= John Christopher Columbus Hill =

American engineer (1828–1904)

John Christopher Columbus Hill (November 15, 1828 – February 16, 1904) was a Texan citizen who, at age 13, accompanied his brother and father on the Mier Expedition. He was captured, adopted by the Mexican president Santa Anna, and eventually became a successful engineer in the United States and Mexico.

==Early life and family==
Hill was born to Asa and Elizabeth Barksdale Hill on November 15, 1828, in Columbus, Georgia, and was the first Anglo-American born there. His family, including older brother James Monroe Hill, who fought at the Battle of San Jacinto, later moved to Texas in what became Fayette County, in central Texas.

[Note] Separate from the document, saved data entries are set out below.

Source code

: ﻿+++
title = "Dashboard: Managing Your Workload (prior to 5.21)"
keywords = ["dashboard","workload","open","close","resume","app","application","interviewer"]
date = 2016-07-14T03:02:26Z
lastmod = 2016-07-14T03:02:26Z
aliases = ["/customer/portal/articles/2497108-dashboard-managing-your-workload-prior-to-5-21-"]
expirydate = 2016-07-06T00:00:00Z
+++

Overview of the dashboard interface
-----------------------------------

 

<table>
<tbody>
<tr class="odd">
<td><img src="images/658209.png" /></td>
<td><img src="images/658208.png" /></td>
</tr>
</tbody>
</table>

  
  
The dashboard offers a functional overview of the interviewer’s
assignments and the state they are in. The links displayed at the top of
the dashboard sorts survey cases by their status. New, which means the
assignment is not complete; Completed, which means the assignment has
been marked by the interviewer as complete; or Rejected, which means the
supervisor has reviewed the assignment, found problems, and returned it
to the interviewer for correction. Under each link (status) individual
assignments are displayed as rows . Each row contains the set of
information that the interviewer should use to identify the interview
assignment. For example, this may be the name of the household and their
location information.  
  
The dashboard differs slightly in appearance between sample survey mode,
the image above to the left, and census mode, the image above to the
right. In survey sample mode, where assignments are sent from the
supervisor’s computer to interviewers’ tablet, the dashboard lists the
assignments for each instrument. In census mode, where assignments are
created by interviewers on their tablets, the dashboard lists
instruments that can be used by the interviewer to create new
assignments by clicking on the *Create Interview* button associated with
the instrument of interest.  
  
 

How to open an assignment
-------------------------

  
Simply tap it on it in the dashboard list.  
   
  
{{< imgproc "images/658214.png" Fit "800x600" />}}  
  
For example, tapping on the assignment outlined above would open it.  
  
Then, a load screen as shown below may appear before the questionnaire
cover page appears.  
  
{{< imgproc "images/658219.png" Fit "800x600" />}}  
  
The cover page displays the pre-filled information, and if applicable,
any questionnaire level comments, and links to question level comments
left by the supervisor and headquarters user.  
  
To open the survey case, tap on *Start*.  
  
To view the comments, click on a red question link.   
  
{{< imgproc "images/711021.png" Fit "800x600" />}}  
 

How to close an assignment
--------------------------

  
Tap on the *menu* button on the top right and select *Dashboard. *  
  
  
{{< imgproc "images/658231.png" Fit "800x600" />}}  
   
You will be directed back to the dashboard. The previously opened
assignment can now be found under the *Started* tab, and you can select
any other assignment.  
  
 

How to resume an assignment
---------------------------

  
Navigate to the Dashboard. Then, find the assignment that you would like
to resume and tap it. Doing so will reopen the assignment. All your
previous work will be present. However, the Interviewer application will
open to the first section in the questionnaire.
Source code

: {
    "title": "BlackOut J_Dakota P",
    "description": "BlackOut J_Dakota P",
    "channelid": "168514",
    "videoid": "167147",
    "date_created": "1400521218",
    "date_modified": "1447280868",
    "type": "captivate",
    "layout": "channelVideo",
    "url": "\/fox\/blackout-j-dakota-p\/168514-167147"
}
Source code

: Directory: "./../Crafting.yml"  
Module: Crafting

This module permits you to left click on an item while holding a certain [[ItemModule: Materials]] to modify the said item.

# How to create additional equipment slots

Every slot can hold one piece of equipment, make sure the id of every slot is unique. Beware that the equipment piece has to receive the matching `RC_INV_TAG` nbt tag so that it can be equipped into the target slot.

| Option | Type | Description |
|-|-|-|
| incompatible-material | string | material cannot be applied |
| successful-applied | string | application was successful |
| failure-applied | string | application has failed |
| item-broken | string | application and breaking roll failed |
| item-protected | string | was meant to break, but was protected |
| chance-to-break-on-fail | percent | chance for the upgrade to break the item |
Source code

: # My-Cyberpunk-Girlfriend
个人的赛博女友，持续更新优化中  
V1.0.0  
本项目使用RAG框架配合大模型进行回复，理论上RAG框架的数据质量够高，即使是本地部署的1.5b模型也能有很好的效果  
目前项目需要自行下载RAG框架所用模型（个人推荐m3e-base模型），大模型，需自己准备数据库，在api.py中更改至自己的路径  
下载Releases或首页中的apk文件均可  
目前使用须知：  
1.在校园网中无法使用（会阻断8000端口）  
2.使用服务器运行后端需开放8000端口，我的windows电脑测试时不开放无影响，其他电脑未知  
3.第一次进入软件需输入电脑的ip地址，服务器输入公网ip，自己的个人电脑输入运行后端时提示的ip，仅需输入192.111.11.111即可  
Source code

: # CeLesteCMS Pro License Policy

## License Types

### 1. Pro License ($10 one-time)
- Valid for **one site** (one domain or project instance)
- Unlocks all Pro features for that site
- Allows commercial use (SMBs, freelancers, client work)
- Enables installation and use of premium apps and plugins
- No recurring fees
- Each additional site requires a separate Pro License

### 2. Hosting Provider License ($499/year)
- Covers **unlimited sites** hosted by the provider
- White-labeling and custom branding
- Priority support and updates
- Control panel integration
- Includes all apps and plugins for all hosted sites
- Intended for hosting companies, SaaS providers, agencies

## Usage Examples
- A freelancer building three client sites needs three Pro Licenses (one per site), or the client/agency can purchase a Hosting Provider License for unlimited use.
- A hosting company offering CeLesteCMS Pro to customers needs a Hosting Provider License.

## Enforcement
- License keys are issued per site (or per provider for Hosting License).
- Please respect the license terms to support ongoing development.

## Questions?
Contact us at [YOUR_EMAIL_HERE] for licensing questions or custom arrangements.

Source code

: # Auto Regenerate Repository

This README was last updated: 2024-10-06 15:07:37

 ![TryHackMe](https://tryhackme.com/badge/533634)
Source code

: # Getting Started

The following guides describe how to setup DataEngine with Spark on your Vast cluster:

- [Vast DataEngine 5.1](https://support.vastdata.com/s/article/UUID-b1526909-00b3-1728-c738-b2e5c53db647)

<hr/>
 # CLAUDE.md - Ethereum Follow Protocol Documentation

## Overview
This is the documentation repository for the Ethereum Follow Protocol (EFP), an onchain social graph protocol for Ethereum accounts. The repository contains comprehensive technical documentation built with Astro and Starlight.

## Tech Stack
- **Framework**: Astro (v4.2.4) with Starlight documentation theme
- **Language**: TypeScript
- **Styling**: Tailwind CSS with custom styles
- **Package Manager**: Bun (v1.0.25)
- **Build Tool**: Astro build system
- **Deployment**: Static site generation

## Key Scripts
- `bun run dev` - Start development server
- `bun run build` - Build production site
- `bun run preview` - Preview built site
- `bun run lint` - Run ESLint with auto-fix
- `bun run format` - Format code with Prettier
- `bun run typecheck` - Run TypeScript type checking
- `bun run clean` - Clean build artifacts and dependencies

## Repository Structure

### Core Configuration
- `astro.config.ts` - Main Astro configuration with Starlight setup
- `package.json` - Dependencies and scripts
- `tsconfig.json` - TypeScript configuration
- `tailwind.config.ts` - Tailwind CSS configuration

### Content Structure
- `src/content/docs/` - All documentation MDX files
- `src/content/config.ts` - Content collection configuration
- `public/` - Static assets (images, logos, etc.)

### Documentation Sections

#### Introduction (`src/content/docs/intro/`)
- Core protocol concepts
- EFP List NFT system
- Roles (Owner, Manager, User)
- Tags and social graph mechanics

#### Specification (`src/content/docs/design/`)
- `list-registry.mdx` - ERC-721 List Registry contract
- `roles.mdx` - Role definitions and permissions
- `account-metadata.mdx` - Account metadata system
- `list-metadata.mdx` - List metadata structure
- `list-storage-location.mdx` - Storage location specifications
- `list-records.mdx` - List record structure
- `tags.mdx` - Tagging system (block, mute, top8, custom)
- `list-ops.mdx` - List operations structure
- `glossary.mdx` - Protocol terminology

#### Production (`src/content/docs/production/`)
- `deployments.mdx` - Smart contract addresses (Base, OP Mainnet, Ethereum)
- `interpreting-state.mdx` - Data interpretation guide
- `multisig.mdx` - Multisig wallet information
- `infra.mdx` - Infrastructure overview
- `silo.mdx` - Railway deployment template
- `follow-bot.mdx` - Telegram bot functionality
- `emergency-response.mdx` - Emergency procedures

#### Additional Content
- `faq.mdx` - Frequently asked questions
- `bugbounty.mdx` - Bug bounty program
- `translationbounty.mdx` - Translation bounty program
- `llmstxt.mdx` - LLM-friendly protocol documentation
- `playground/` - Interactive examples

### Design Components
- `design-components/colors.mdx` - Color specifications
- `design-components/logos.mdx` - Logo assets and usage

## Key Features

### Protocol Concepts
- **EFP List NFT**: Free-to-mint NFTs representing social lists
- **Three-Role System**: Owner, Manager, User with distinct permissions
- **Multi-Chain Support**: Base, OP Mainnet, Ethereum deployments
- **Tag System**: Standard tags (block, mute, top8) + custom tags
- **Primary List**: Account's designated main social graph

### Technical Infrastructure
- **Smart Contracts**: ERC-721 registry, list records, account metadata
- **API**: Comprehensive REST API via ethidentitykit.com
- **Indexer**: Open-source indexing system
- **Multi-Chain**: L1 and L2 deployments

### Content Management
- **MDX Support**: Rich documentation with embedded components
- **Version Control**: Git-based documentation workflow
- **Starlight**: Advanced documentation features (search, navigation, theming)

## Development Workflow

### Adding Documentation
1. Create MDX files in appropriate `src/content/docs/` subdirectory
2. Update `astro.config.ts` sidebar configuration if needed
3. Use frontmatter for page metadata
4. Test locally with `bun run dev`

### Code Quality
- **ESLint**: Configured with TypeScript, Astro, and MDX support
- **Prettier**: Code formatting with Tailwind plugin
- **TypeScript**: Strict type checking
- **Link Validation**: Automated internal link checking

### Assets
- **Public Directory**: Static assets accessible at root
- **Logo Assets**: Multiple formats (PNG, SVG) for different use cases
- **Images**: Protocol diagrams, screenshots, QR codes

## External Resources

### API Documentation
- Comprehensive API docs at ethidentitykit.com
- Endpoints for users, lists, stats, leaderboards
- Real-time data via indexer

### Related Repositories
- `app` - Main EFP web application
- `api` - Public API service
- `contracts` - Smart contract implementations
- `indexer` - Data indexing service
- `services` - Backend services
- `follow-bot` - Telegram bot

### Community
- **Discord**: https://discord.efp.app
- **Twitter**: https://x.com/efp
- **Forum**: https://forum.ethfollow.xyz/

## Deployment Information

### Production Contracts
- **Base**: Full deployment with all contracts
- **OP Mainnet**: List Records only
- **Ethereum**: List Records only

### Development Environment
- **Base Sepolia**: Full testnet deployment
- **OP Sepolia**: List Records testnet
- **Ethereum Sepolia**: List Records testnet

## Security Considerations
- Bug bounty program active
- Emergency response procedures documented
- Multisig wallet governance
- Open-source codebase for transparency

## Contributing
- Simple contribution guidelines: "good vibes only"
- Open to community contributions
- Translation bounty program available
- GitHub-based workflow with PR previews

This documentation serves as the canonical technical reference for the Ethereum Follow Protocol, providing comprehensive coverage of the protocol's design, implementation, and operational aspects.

At the Battle of San Jacinto the Hills had captured a boy, José Mendes, from Santa Anna's army, and they took the boy to raise and educate. John C.C. Hill had the Mexican boy as a brother and playmate. The taking and raising of captive boys was a custom of wars of the early 1800s, since these boys could later function as interpreters.

José Mendes was later educated with the Hill children at the newly founded Rutersville College in Texas, while John C.C. Hill attended college in Mexico.

==Mier expedition==
When news came that volunteers were needed to defend San Antonio from the invasion of Mexican General Adrián Woll, Asa Hill and Jeffrey Barksdale Hill, John's brother, decided to go. After much debate, it was decided that John, who wanted desperately to go, would be allowed to go. Before leaving, James Monroe Hill lent John his rifle, saying "John, little brother, I carried this gun at San Jacinto. Since I cannot go, I'll give it to you. Don't you ever surrender it to a Mexican." James was sick, so he could not participate in the expedition.

On September 15, 1842, the Hills met with another group of volunteers, and as they moved towards San Antonio, this group grew until it numbered about 200. There were a series of events occurring that fall: the capture of San Antonio, the Battle of Salado Creek (1842), the Dawson Massacre, and the Somervell Expedition. The Mier Expedition (about 300 men) was an offshoot of the Somervell Expedition (about 700 men).

John's 14th birthday occurred on November 15, 1842. By late December, the group had reached the Mexican border. On December 23, a gun accidentally discharged, killing fourteen-year-old Jessie Yocum, a friend of John. Some speculate it could have been his father, Asa Hill, whose gun had discharged.

On December 25, the Texans under Captain William S. Fisher moved into the town of Mier, and a battle with Mexican troops under General Pedro de Ampudia ensued. In the Battle of Mier, John and several other boys were given the task of killing members of the Mexican artillery corps, and John shot between 12 and 17 Mexican soldiers.

==Aftermath of the Battle of Mier==
When the Texan soldiers eventually surrendered, they were told to cast down their weapons into a pile. John, however, heeded his brother's request to never give up the rifle and broke his rifle rather than surrender.

This brazen act attracted the attention of the Mexicans, and Hill was brought to General Ampudia. Ampudia took a liking to the boy, and rather than make him a prisoner like his father and brother, took John temporarily into his own care.

==Life in Mexico==
Eventually, John was taken to Mexico City where he accepted being adopted by the President of Mexico, Antonio López de Santa Anna. He was educated at the Colegio de Mineria, or Mining School.

Later, John helped to translate the Treaty of Guadalupe Hidalgo and to negotiate railroad deals in the United States and Mexico.

In 1855, he married the daughter of a Spanish general and eventually had four children with her. After her death 36 years later, he married the daughter of an English immigrant.

In 1897, he was named an honorary life member of the Texas State Historical Association.